The example 700 includes a second sub-topology 740. The second sub-topology receives a second clock 722 from the interfacing block 720. The second sub-topology receives data 724 from the interfacing block 720. In embodiments, the second clock 722 is used as the internal clock of the second sub-topology 740. Example 700 includes a third sub-topology 750. The third sub-topology receives an additional clock 732 from the additional interfacing block 730. The third sub-topology receives data 734 from the interfacing block 730. Embodiments include distributing, to the third sub-topology, by the additional interfacing block, the additional clock, wherein the distributing includes the data that was saved, and wherein the forwarding includes synchronizing the data that was saved with the second clock. Embodiments include implementing, by the third sub-topology, the additional clock as a third sub-topology internal clock.
FIG. 8 is a system diagram for coupling network-on-chip sub-topologies with derivative clocks. The disclosed technique couples NoC sub-topologies with interfacing blocks with derivative clocks. The disclosed technique can be useful where timing closure is difficult and performance limitations are significant, and allows resolution by the addition of an interfacing block that is part of the NoC structure.
The system 800 includes processors 810. An SoC can contain one or more processors or processor cores. The processors can include on-chip processors or processor cores, cores that are embedded in application specific integrated circuits (ASICs), soft processors that are implemented in an FPGA or FPGA-like chip, and so on. Processors 810 can be coupled to a memory 812. Memories can be one or more storage units. Memories can be volatile and non-volatile types. Memories can include semiconductor memories, main memory, secondary memory, and so on. The processors 810 can be coupled to a display 814, a keyboard, and one or more other interface devices. A display can reveal system functionality, operating data, statistical parameters, and other useful data. The processor 810, the memory 812, the display 814, and the other peripheral devices can be located in multiple and disparate networked locations, or can be integrated in a single location implemented as a laptop computer, desktop computer, etc.
The system 800 includes an accessing component 820. Embodiments include accessing a system-on-chip (SoC), wherein the SoC includes a plurality of subsystems, wherein each subsystem in the plurality of subsystems includes a plurality of logic blocks, wherein the SoC includes a network-on-a chip (NoC) topology, wherein the NoC topology includes a plurality of sub-topologies, wherein a location of each sub-topology within the plurality of sub-topologies is based on a physical location of the plurality of logic blocks. An SoC can have a plurality of subsystems. Subsystems, or cores, can include a plurality of logic blocks. Subsystems can include an NoC topology for communications between and among sub-topologies. The subsystems, or cores, in an SoC can include CPUs, memories, input/output interfaces, GPUs, DSPs, analog and digital interfaces, and more. Memories can include a hierarchy of primary and secondary memory elements such as flash, ROM, EEPROM, RAM, and so on. NoC sub-topologies can be located based on physical placement of logic blocks.

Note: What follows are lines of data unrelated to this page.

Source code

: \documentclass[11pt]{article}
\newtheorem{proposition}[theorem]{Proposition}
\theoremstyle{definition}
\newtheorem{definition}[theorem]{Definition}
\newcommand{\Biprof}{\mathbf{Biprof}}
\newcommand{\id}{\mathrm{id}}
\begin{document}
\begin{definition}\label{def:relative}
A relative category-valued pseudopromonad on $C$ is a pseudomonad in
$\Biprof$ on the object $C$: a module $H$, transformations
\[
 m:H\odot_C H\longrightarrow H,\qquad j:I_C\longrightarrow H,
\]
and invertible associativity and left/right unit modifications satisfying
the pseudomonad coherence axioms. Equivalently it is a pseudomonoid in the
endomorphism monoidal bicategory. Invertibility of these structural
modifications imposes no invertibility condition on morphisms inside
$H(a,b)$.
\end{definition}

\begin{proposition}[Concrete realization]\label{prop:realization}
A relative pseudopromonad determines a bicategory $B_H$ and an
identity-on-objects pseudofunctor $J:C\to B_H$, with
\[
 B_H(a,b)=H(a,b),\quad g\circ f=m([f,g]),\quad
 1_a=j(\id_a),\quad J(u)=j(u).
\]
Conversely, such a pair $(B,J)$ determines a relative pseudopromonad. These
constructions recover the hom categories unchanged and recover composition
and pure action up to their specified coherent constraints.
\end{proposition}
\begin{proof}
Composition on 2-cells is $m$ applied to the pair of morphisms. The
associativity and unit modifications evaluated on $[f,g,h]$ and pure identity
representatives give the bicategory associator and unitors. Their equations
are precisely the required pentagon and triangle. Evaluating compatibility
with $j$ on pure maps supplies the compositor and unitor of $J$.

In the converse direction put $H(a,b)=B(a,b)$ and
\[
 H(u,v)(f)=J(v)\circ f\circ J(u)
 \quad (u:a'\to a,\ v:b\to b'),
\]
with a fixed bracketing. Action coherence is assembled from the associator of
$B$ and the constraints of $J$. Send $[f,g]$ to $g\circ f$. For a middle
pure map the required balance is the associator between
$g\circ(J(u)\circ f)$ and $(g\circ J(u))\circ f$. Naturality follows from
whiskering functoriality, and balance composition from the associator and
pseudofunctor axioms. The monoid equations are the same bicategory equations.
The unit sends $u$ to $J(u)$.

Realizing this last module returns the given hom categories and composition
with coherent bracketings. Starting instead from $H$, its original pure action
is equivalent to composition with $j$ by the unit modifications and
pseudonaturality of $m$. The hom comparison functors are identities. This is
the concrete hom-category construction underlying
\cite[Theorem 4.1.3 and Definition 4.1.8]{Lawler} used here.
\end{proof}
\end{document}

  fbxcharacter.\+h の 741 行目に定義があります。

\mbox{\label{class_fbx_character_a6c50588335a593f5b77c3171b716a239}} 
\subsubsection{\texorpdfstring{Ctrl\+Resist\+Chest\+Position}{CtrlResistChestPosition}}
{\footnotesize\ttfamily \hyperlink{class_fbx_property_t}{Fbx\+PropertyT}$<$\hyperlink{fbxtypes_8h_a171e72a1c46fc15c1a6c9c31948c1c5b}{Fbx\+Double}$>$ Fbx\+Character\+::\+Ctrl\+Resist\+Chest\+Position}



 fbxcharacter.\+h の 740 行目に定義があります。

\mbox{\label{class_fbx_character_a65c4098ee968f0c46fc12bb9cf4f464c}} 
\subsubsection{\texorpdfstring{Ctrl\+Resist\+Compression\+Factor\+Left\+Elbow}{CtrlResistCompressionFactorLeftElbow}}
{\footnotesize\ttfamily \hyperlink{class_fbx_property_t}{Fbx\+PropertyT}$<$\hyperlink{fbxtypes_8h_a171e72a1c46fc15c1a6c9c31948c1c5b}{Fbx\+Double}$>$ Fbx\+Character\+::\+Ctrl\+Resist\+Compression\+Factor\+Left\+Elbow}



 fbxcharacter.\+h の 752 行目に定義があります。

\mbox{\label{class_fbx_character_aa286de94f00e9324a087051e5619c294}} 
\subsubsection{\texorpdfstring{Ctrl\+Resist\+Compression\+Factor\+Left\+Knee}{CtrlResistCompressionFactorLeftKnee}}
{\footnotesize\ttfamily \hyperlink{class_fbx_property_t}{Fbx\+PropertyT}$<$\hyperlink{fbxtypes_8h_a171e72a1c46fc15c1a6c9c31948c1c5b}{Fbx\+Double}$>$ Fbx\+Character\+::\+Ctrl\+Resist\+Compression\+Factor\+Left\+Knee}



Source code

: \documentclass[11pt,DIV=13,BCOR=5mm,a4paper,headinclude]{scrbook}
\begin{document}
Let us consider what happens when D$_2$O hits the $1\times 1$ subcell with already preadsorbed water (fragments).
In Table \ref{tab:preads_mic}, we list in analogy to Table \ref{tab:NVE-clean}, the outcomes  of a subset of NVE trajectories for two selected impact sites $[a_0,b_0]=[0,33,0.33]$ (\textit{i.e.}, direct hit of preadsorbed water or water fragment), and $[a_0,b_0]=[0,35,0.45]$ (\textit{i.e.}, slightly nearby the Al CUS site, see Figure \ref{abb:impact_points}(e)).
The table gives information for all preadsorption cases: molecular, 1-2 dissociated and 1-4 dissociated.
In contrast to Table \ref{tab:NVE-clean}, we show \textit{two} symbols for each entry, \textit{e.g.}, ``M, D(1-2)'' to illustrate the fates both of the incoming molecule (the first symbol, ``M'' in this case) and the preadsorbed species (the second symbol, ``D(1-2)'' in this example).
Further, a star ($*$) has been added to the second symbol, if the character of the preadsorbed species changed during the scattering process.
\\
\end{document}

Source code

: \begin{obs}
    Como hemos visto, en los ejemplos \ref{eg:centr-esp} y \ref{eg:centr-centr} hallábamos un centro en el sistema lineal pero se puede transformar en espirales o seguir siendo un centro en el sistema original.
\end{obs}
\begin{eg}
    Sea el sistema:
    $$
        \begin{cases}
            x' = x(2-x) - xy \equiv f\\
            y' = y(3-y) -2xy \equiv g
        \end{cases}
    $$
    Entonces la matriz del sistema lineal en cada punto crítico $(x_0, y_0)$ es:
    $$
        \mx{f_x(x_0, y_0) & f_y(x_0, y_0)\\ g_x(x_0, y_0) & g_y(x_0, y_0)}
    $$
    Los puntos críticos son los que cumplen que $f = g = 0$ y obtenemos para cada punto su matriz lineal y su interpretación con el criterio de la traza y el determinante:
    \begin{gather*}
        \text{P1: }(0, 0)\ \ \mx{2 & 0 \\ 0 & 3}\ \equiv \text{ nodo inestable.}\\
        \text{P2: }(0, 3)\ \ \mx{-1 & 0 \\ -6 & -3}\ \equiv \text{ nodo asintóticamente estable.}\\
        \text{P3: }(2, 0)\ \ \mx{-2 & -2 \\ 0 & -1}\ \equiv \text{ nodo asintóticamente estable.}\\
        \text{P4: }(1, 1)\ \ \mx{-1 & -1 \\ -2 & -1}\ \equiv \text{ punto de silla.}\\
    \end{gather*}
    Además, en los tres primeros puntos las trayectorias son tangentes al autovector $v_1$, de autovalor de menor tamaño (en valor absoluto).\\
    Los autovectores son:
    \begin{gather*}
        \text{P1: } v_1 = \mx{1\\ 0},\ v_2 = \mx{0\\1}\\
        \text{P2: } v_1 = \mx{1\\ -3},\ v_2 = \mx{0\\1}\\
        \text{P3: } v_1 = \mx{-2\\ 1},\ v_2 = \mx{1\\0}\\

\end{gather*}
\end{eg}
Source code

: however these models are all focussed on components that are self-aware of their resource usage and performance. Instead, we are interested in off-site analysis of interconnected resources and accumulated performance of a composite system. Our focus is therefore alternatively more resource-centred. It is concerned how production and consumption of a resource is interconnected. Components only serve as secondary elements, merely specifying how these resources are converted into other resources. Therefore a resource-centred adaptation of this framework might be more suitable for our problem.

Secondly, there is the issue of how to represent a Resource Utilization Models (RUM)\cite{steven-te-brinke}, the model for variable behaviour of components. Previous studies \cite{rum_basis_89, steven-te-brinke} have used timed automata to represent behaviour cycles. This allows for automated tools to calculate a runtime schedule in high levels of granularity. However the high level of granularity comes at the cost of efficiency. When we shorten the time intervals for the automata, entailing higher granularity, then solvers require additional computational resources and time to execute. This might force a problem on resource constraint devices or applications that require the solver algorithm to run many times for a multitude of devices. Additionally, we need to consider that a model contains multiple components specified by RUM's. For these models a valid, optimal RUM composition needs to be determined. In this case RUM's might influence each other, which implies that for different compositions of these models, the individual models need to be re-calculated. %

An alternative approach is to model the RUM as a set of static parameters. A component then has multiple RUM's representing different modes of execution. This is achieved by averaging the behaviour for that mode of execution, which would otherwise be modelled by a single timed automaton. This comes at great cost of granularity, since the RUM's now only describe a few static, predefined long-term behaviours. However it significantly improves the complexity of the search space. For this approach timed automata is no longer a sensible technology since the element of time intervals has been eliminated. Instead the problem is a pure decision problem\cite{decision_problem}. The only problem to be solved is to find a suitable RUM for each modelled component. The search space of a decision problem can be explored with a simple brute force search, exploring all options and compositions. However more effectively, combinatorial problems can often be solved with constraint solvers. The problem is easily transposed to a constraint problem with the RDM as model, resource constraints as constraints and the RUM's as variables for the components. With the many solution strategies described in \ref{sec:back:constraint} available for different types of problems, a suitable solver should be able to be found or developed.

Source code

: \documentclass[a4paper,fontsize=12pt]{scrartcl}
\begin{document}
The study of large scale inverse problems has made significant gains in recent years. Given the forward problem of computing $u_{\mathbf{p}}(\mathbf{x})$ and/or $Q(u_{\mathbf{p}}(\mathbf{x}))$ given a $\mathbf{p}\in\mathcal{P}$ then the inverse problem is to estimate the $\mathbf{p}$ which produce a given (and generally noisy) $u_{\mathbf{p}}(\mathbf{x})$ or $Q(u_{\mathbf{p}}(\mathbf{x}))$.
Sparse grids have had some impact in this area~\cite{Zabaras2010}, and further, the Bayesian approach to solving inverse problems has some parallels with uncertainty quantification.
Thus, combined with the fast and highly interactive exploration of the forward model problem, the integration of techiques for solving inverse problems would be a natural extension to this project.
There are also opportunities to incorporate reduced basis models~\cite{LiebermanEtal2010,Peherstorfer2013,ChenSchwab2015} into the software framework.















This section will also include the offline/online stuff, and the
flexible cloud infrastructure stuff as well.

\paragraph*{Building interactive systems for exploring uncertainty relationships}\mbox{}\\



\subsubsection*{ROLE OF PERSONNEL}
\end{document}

The system 800 includes a coupling component 830. Embodiments include coupling a first sub-topology within the plurality of sub-topologies to a receiving block, wherein the coupling includes inserting an interfacing block, wherein the interfacing block includes a first digital phased lock loop (DPLL). NoC technology can include router-based packetized communications between a plurality of nodes on an SoC. A network interface logic translates logic communications into a network communications protocol. Network communications are coupled between a sending and a receiving block. There can be communication limitations due to physical properties such as wire RC delay, wiring congestion, and so on. An interfacing clock can be instantiated between a sending block and a receiving block. An interfacing block can have a DPLL and data storage. The DPLL can generate timing signals within the interfacing block. The DPLL can supply an output clock to the next receiving block for the purposes of synchronization of sent data. In embodiments, the DPLL can supply an output clock to the next receiving block for use as an internal clock in a sub-topology.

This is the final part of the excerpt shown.